Это объяснение, длившееся каких-нибудь полсекунды, прошло незамеченным для окружавших, — архиепископа, Алибега, Джунги, Друди, Кафарова. Да и мудрено было заметить что-нибудь, — так все волновались, и такое было у всех приподнятое настроение…
Да и самим влюбленным некогда было задумываться над своим чувством. Некогда! Наступило время не чувства, а дела, кипучего, реального дела, и надо использовать каждую минуту.
Переходило из уст в уста красивое, в цветистом восточном духе, приветствие главного муллы, приветствие, каким он встретил сошедшего с аэроплана короля.

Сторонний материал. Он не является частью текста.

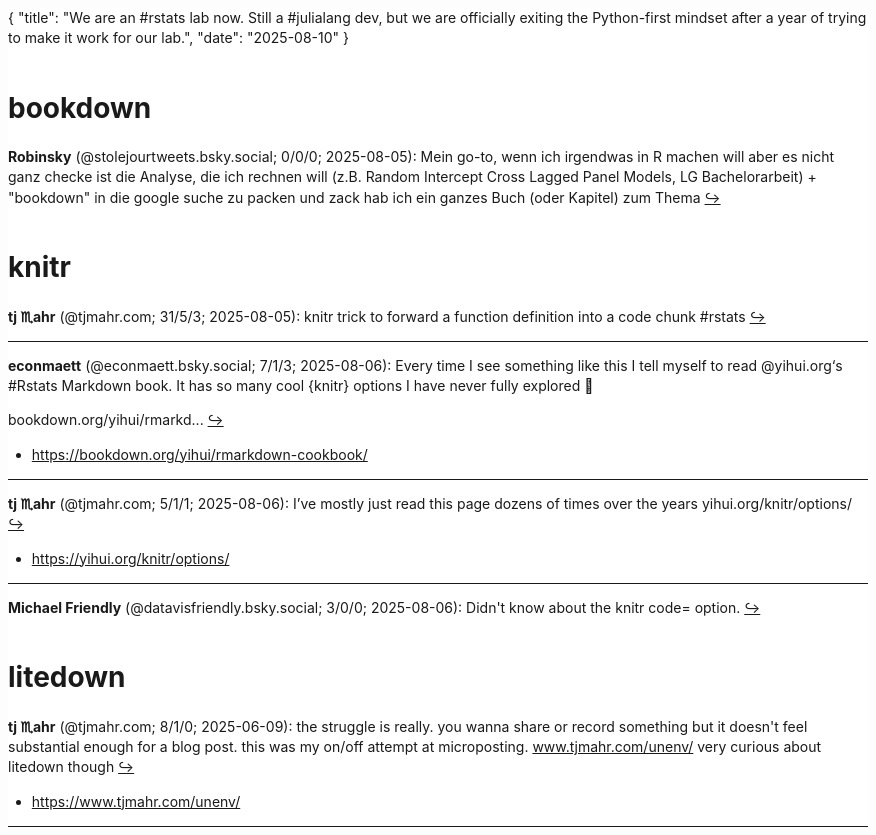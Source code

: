 {
  "title": "We are an #rstats lab now.  Still a #julialang dev, but we are officially exiting the Python-first mindset after a year of trying to make it work for our lab.",
  "date": "2025-08-10"
}

# bookdown

**Robinsky** (@stolejourtweets.bsky.social; 0/0/0; 2025-08-05): Mein go-to, wenn ich irgendwas in R machen will aber es nicht ganz checke ist die Analyse, die ich rechnen will (z.B. Random Intercept Cross Lagged Panel Models, LG Bachelorarbeit) + "bookdown" in die google suche zu packen und zack hab ich ein ganzes Buch (oder Kapitel) zum Thema  [&#8618;](https://bsky.app/profile/stolejourtweets.bsky.social/post/3lvnrvfqdb22g)

# knitr

**tj ♏️ahr** (@tjmahr.com; 31/5/3; 2025-08-05): knitr trick to forward a function definition into a code chunk #rstats  [&#8618;](https://bsky.app/profile/tjmahr.com/post/3lvo3lx7a422h)

---

**econmaett** (@econmaett.bsky.social; 7/1/3; 2025-08-06): Every time I see something like this I tell myself to read @yihui.org‘s #Rstats Markdown book. It has so many cool {knitr} options I have never fully explored 🤩

bookdown.org/yihui/rmarkd...  [&#8618;](https://bsky.app/profile/econmaett.bsky.social/post/3lvp6wmtbhc2f)

- <https://bookdown.org/yihui/rmarkdown-cookbook/>

---

**tj ♏️ahr** (@tjmahr.com; 5/1/1; 2025-08-06): I’ve mostly just read this page dozens of times over the years yihui.org/knitr/options/  [&#8618;](https://bsky.app/profile/tjmahr.com/post/3lvp7ghkvts2o)

- <https://yihui.org/knitr/options/>

---

**Michael Friendly** (@datavisfriendly.bsky.social; 3/0/0; 2025-08-06): Didn't know about the knitr code= option.  [&#8618;](https://bsky.app/profile/datavisfriendly.bsky.social/post/3lvp66ll4ns2t)

# litedown

**tj ♏️ahr** (@tjmahr.com; 8/1/0; 2025-06-09): the struggle is really. you wanna share or record something but it doesn't feel substantial enough for a blog post. this was my on/off attempt at microposting.  www.tjmahr.com/unenv/ very curious about litedown though  [&#8618;](https://bsky.app/profile/tjmahr.com/post/3lr66epc6y22x)

- <https://www.tjmahr.com/unenv/>

---
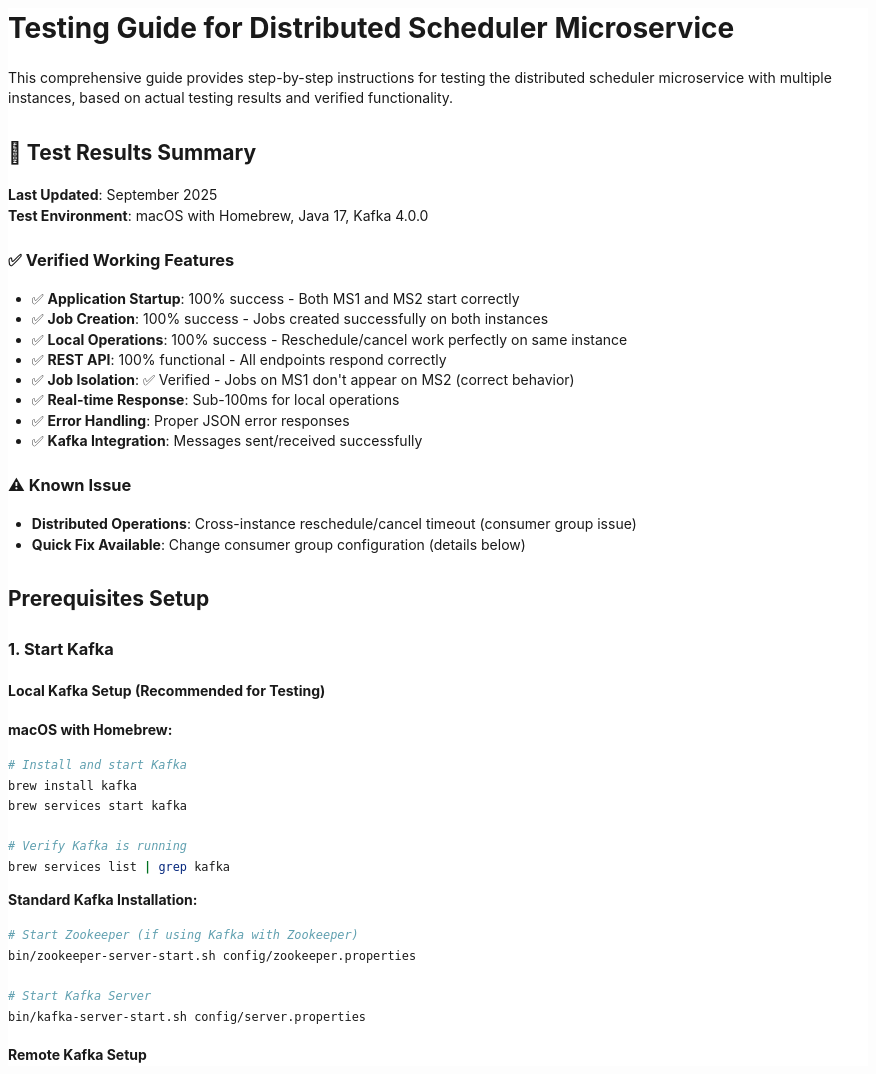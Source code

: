 # Testing Guide for Distributed Scheduler Microservice

This comprehensive guide provides step-by-step instructions for testing the distributed scheduler microservice with multiple instances, based on actual testing results and verified functionality.

## 🧪 Test Results Summary

**Last Updated**: September 2025  
**Test Environment**: macOS with Homebrew, Java 17, Kafka 4.0.0

### ✅ **Verified Working Features**
- ✅ **Application Startup**: 100% success - Both MS1 and MS2 start correctly
- ✅ **Job Creation**: 100% success - Jobs created successfully on both instances  
- ✅ **Local Operations**: 100% success - Reschedule/cancel work perfectly on same instance
- ✅ **REST API**: 100% functional - All endpoints respond correctly
- ✅ **Job Isolation**: ✅ Verified - Jobs on MS1 don't appear on MS2 (correct behavior)
- ✅ **Real-time Response**: Sub-100ms for local operations
- ✅ **Error Handling**: Proper JSON error responses
- ✅ **Kafka Integration**: Messages sent/received successfully

### ⚠️ **Known Issue**
- **Distributed Operations**: Cross-instance reschedule/cancel timeout (consumer group issue)
- **Quick Fix Available**: Change consumer group configuration (details below)

## Prerequisites Setup

### 1. Start Kafka

#### Local Kafka Setup (Recommended for Testing)

**macOS with Homebrew:**
```bash
# Install and start Kafka
brew install kafka
brew services start kafka

# Verify Kafka is running
brew services list | grep kafka
```

**Standard Kafka Installation:**
```bash
# Start Zookeeper (if using Kafka with Zookeeper)
bin/zookeeper-server-start.sh config/zookeeper.properties

# Start Kafka Server
bin/kafka-server-start.sh config/server.properties
```

#### Remote Kafka Setup
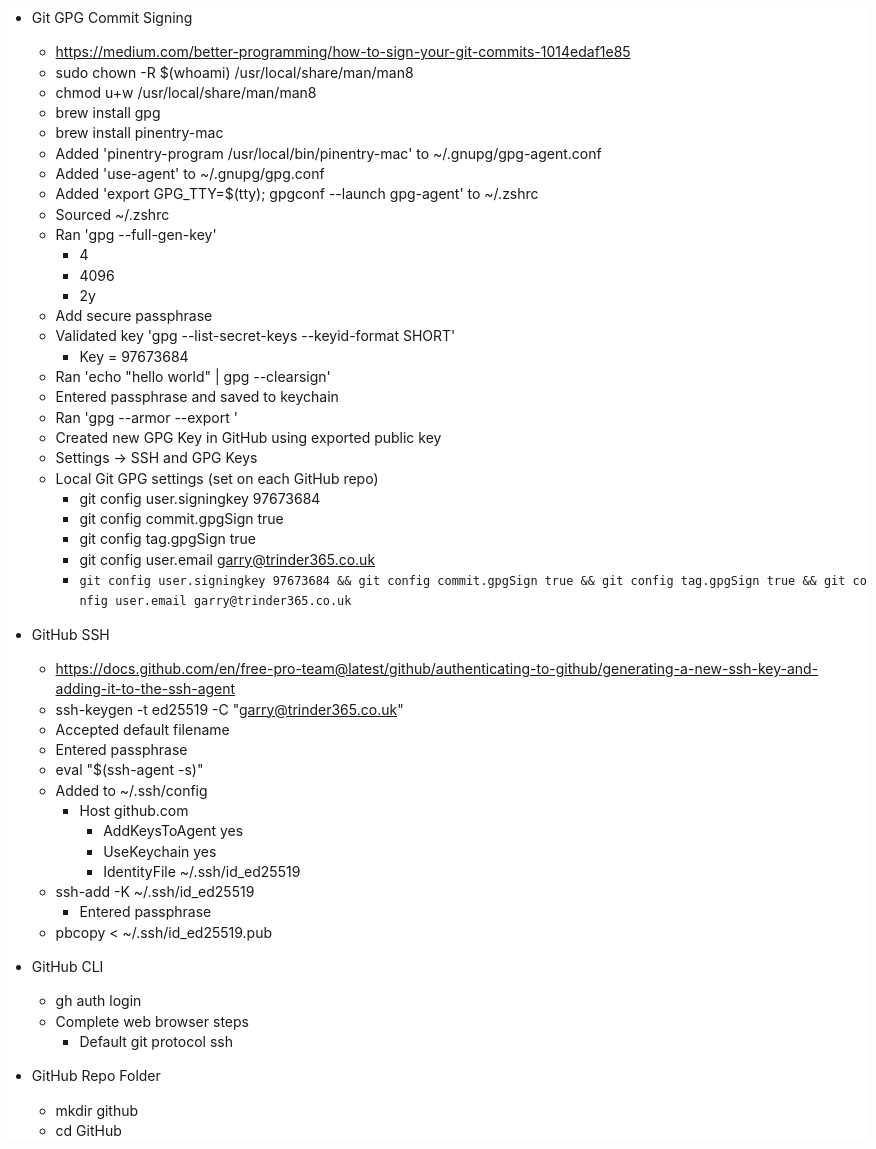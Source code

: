- Git GPG Commit Signing
  - https://medium.com/better-programming/how-to-sign-your-git-commits-1014edaf1e85
  - sudo chown -R $(whoami) /usr/local/share/man/man8
  - chmod u+w /usr/local/share/man/man8
  - brew install gpg
  - brew install pinentry-mac
  - Added 'pinentry-program /usr/local/bin/pinentry-mac' to ~/.gnupg/gpg-agent.conf
  - Added 'use-agent' to ~/.gnupg/gpg.conf
  - Added 'export GPG_TTY=$(tty); gpgconf --launch gpg-agent' to ~/.zshrc
  - Sourced ~/.zshrc
  - Ran 'gpg --full-gen-key'
    - 4
    - 4096
    - 2y
  - Add secure passphrase
  - Validated key 'gpg --list-secret-keys --keyid-format SHORT'
    - Key = 97673684
  - Ran 'echo "hello world" | gpg --clearsign'
  - Entered passphrase and saved to keychain
  - Ran 'gpg --armor --export <key>'
  - Created new GPG Key in GitHub using exported public key
  - Settings -> SSH and GPG Keys
  - Local Git GPG settings (set on each GitHub repo)
    - git config user.signingkey 97673684
    - git config commit.gpgSign true
    - git config tag.gpgSign true
    - git config user.email garry@trinder365.co.uk
    - `git config user.signingkey 97673684 && git config commit.gpgSign true && git config tag.gpgSign true && git config user.email garry@trinder365.co.uk`

- GitHub SSH
  - https://docs.github.com/en/free-pro-team@latest/github/authenticating-to-github/generating-a-new-ssh-key-and-adding-it-to-the-ssh-agent
  - ssh-keygen -t ed25519 -C "garry@trinder365.co.uk"
  - Accepted default filename
  - Entered passphrase
  - eval "$(ssh-agent -s)"
  - Added to ~/.ssh/config
    - Host github.com
      - AddKeysToAgent yes
      - UseKeychain yes
      - IdentityFile ~/.ssh/id_ed25519
  - ssh-add -K ~/.ssh/id_ed25519
    - Entered passphrase
   - pbcopy < ~/.ssh/id_ed25519.pub

- GitHub CLI
  - gh auth login
  - Complete web browser steps
    - Default git protocol ssh

- GitHub Repo Folder 
  - mkdir github
  - cd GitHub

Седобородый старик в зеленой чалме, отвесив Адриану глубокий земной селям, с какой-то гипнотизирующей величавой торжественностью произнес:
— Это Аллах послал тебя к нам, тебя, о Сын Солнца!
У старика это вышло без всякого театрального пафоса, вышло с наивной верой, а образ, такой красивый, подсказан был чисто зрительным впечатлением.
В самом деле, нежданно-негаданно и в то же время так фатально-вовремя оттуда, с этих бирюзовых высей, льющих потоки лучей, спустился он, такой желанный, такой смелый, молодой и прекрасный, такой сияющий, как полубог.
Да, Сын Солнца, ибо несет с собой и тепло, и упование, и радости избавления. И все, все потянулись к нему как к земному воплощению всего того, что дает животворящее солнце. Пусть он согреет их сердца и души… Это романтическое определение, — «Сын Солнца», — так и осталось за Адрианом.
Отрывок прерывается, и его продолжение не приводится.